We defined respiratory morbidity as any oxygen requirement at or after 6 hours of life or any mechanical ventilation in the first 24 hours. Specifically, a transient need for respiratory support was not considered respiratory morbidity, which demonstrates the clinical significance of our outcome measure. Given the previous reports of the severe complications associated with respiratory morbidity including admission to the neonatal intensive care unit, iatrogenic injury secondary to invasive procedures, progression to bronchopulmonary dysplasia or pulmonary hypertension, and even death4, we have further support for the clinical significance of our findings.
A previous study has identified risk factors for respiratory morbidity in the term neonate including early term, elective and emergency cesarean, meconium-stained amniotic fluid, placental abruption, and a 1-minute APGAR score of less than 3.3 It has been further demonstrated that neonates may still be at risk for respiratory morbidity after documented fetal lung maturity prior to 39 weeks.9,10 Bates et al. performed a retrospective cohort study of women delivering after positive fetal lung maturity testing. They found that even after confirmed fetal lung maturity, early delivery at 36 to 38 weeks was associated with an increased risk of respiratory distress syndrome when compared to delivery at 39 to 40 weeks.10 In the absence of many risk factors for neonatal respiratory morbidity and without many intrapartum predictors, the provider is restricted in one's assessment of the need for additional support in the delivery room and is unable to take advantage of this opportunity to prevent adverse outcomes. Few studies have evaluated the impact of resuscitative efforts in term neonates in improving outcomes and preventing additional complications.11 Previous studies in preterm neonates have shown benefit in early resuscitative measures such as continuous positive airway pressure.12,13 We believe earlier intervention for term neonates with respiratory morbidities may similarly benefit although future studies are needed to determine this.

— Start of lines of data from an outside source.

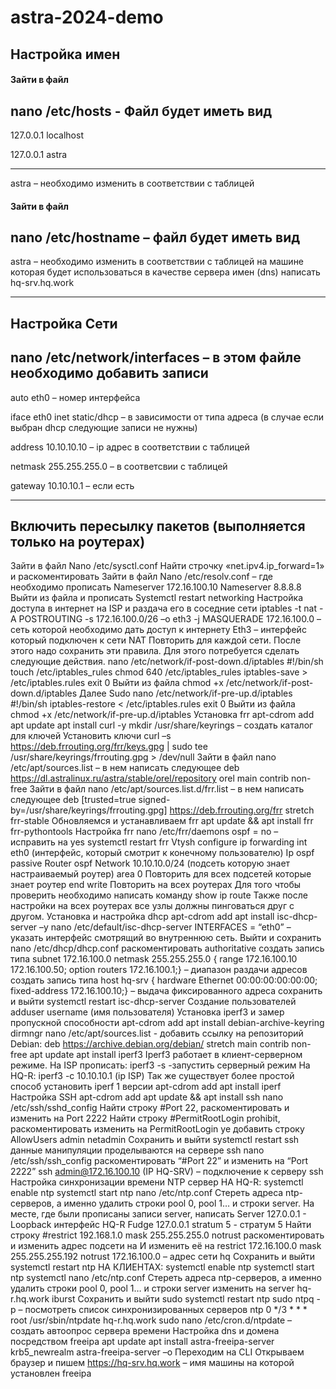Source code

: # astra-2024-demo
## Настройка имен
#### Зайти в файл
nano /etc/hosts - Файл будет иметь вид
---
127.0.0.1	localhost

127.0.0.1 	astra

---
astra – необходимо изменить в соответствии с таблицей
#### Зайти в файл
nano /etc/hostname – файл будет иметь вид
---
astra – необходимо изменить в соответствии с таблицей
на машине которая будет использоваться в качестве сервера имен (dns) написать hq-srv.hq.work

---
## Настройка Сети
nano /etc/network/interfaces – в этом файле необходимо добавить записи
---
auto eth0 – номер интерфейса

iface eth0 inet static/dhcp – в зависимости от типа адреса (в случае если выбран dhcp 
следующие записи не нужны)

address 10.10.10.10 – ip адрес в соответствии с таблицей

netmask 255.255.255.0 – в соответсвии с таблицей

gateway 10.10.10.1 – если есть

---
## Включить пересылку пакетов (выполняется только на роутерах)
Зайти в файл
Nano /etc/sysctl.conf
Найти строчку «net.ipv4.ip_forward=1» и раскоментировать
Зайти в файл
Nano /etc/resolv.conf – где необходимо прописать
Nameserver 172.16.100.10
Nameserver 8.8.8.8
Выйти из файла и прописать 
Systemctl restart networking
Настройка доступа в интернет на ISP и раздача его в соседние сети 
iptables -t nat -A POSTROUTING -s 172.16.100.0/26 –o eth3 -j MASQUERADE
172.16.100.0 – сеть которой необходимо дать доступ к интернету
Eth3 – интерфейс который подключен к сети NAT
Повторить для каждой сети.
После этого надо сохранить эти правила. Для этого потребуется сделать следующие действия.
nano /etc/network/if-post-down.d/iptables
#!/bin/sh
touch /etc/iptables_rules
chmod 640 /etc/iptables_rules
iptables-save > /etc/iptables.rules
exit 0
Выйти из файла
chmod +x /etc/network/if-post-down.d/iptables
Далее
Sudo nano /etc/network/if-pre-up.d/iptables
#!/bin/sh
iptables-restore < /etc/iptables.rules
exit 0
Выйти из файла
chmod +x  /etc/network/if-pre-up.d/iptables
Установка frr
apt-cdrom add
apt update 
apt install curl -y
mkdir /usr/share/keyrings – создать каталог для ключей 
Установить ключи
curl –s https://deb.frrouting.org/frr/keys.gpg | sudo tee /usr/share/keyrings/frrouting.gpg > /dev/null
Зайти в файл 
nano /etc/apt/sources.list – в нем написать следующее
deb https://dl.astralinux.ru/astra/stable/orel/repository orel main contrib non-free
Зайти в файл
nano /etc/apt/sources.list.d/frr.list – в нем написать следующее
deb [trusted=true signed-by=/usr/share/keyrings/frrouting.gpg] https://deb.frrouting.org/frr stretch frr-stable
Обновляемся и устанавливаем frr
apt update && apt install frr frr-pythontools
Настройка frr
nano /etc/frr/daemons
ospf = no – исправить на yes
systemctl restart frr
Vtysh
configure
ip forwarding
int eth0 (интерфейс, который смотрит к конечному пользователю)
Ip ospf passive
Router ospf
Network 10.10.10.0/24 (подсеть которую знает настраиваемый роутер) area 0
Повторить для всех подсетей которые знает роутер
end
write
Повторить на всех роутерах 
Для того чтобы проверить необходимо написать команду
show ip route
Также после настройки на всех роутерах все узлы должны пинговаться друг с другом. 
Установка и настройка dhcp
apt-cdrom add
apt install isc-dhcp-server –y
nano /etc/default/isc-dhcp-server
INTERFACES = “eth0” – указать интерфейс смотрящий во внутреннюю сеть.
Выйти и сохранить
nano /etc/dhcp/dhcp.conf
раскоментировать authoritative
создать запись типа 
subnet 172.16.100.0 netmask 255.255.255.0 {
range 172.16.100.10 172.16.100.50;
option routers 172.16.100.1;} – диапазон раздачи адресов
создать запись типа 
host hq-srv { 
hardware Ethernet 00:00:00:00:00:00;
fixed-address 172.16.100.10;} – выдача фиксированного адреса
сохранить и выйти
systemctl restart isc-dhcp-server
Создание пользователей
adduser username (имя пользователя)
Установка iperf3 и замер пропускной способности
apt-cdrom add
apt install debian-archive-keyring dirmngr
nano /etc/apt/sources.list - добавить ссылку на репозиторий Debian:
deb https://archive.debian.org/debian/ stretch main contrib non-free
apt update
apt install iperf3
Iperf3 работает в клиент-серверном режиме. 
На ISP прописать:
iperf3 -s -запустить серверный режим
На HQ-R:
iperf3 -c 10.10.10.1 (ip ISP)
Так же существует более простой способ установить iperf 1 версии
apt-cdrom add
apt install iperf
Настройка SSH
apt-cdrom add
apt update && apt install ssh
nano /etc/ssh/sshd_config
Найти строку #Port 22, раскоментировать и изменить на Port 2222
Найти строку #PermitRootLogin prohibit, раскоментировать изменить на PermitRootLogin ye	
добавить строку
	AllowUsers admin netadmin
	Сохранить и выйти
systemctl restart ssh 
данные манипуляции проделываются на сервере ssh
nano /etc/ssh/ssh_config
	раскоментировать “#Port 22” и изменить на “Port 2222”
ssh admin@172.16.100.10 (IP HQ-SRV) – подключение к серверу  ssh
Настройка синхронизации времени NTP сервер
НА HQ-R:
systemctl enable ntp
	systemctl start ntp
nano /etc/ntp.conf
	Стереть адреса ntp-серверов, а именно удалить строки 
pool 0, pool 1… 
и строки 
server. 
На месте, где были прописаны записи server, написать
Server 127.0.0.1 - Loopback интерфейс HQ-R
Fudge 127.0.0.1 stratum 5 - стратум 5 Найти строку 
#restrict 192.168.1.0 mask 255.255.255.0 notrust
раскоментировать и изменить адрес подсети на 
И изменить её на restrict 172.16.100.0 mask 255.255.255.192 notrust 
172.16.100.0 – адрес сети hq
Сохранить и выйти
systemctl restart ntp
НА КЛИЕНТАХ:
systemctl enable ntp
systemctl start ntp
systemctl nano /etc/ntp.conf
Стереть адреса ntp-серверов, а именно удалить строки 
pool 0, pool 1… 
и строки 
server изменить на server hq-r.hq.work iburst
Сохранить и выйти
sudo systemctl restart ntp
sudo ntpq -p – посмотреть список синхронизированных серверов ntp
0 */3 * * * root /usr/sbin/ntpdate hq-r.hq.work
sudo nano /etc/cron.d/ntpdate – создать автоопрос сервера времени
Настройка dns и домена посредством freeipa
 apt update
apt install astra-freeipa-server
krb5_newrealm
astra-freeipa-server –o
Переходим на CLI
Открываем браузер и пишем https://hq-srv.hq.work – имя машины на которой установлен freeipa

Since most occurrences of respiratory morbidity in the term neonate are unpredictable, EFM may be instrumental in anticipating the need for additional respiratory support. Few studies have evaluated the characteristics of EFM that are associated with an increased risk for neonatal respiratory morbidity in the term neonate. Counter-intuitively, one study found a decreased incidence of respiratory disease when infants had baseline bradycardia, late and severe variable decelerations, and reduced variability.14 However, this study had a small sample size of 157 term infants and only studied neonates delivered by cesarean, limiting the generalizability of these findings. In a prospective cohort study of severe respiratory disorders, Gouyon et al. examined 14,813 neonates with gestational age 37–38 weeks and 50,187 neonates with gestational age 39–41 weeks and found that abnormal cardiotocography was independently associated with severe respiratory disorders in term neonates with gestational age 39–41 weeks.3 However, the characteristics of what constituted abnormal cardiotocography were not described, preventing clinicians from being able to use this data at the bedside. By contrast, our large study demonstrated the specific EFM characteristics that may alert the provider to call for additional assistance.

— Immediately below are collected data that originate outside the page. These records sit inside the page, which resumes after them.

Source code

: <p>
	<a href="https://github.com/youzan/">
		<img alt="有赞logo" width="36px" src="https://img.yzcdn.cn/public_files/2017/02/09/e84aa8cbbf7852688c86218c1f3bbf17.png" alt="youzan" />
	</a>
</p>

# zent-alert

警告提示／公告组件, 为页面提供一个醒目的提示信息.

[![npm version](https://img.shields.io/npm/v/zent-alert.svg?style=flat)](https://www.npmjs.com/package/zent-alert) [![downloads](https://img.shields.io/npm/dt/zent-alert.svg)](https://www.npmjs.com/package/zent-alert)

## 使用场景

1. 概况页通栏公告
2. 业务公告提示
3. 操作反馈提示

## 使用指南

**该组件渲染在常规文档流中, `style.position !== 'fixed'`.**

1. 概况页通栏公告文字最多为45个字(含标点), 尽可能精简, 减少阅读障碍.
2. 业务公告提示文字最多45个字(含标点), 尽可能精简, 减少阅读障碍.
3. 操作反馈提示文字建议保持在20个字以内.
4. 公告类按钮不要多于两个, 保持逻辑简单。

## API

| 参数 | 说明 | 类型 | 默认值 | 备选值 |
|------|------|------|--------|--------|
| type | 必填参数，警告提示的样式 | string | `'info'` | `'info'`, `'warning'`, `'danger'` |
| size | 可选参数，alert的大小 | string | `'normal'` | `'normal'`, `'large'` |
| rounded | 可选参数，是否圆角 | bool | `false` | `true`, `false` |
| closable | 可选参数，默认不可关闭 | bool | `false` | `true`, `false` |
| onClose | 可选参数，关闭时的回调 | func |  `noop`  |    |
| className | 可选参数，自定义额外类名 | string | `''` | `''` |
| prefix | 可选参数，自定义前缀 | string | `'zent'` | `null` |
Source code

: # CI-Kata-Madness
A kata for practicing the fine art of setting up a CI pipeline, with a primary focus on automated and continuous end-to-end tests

Because our study involved a large sample size and included vaginal, operative vaginal, and cesarean deliveries, the findings can be applied widely and support the generalizability of our findings. Our institution does not follow a standardized protocol for mechanical ventilation or oxygen weaning and thus, neonatal management is provider dependent. While this may limit the generalizability of our study, this is consistent with daily clinical practice.
Multiple factors also support the validity of our study. Data was collected prospectively in our study, limiting incomplete and inaccurate data collection. EFM patterns were analyzed by obstetric research nurse trained in electronic fetal heart rate monitoring interpretation according to NICHD criteria and blinded to clinical outcomes. The nurses underwent formal inter- and intraobserver reliability testing.15 As a result, we were able to limit inter- and intraobserver variability and still maintain generalizability since daily practice involves human interpretation of EFM data. Finally, by defining our outcome measures based on need for respiratory interventions, we avoided differences in clinical diagnosis by different neonatologists.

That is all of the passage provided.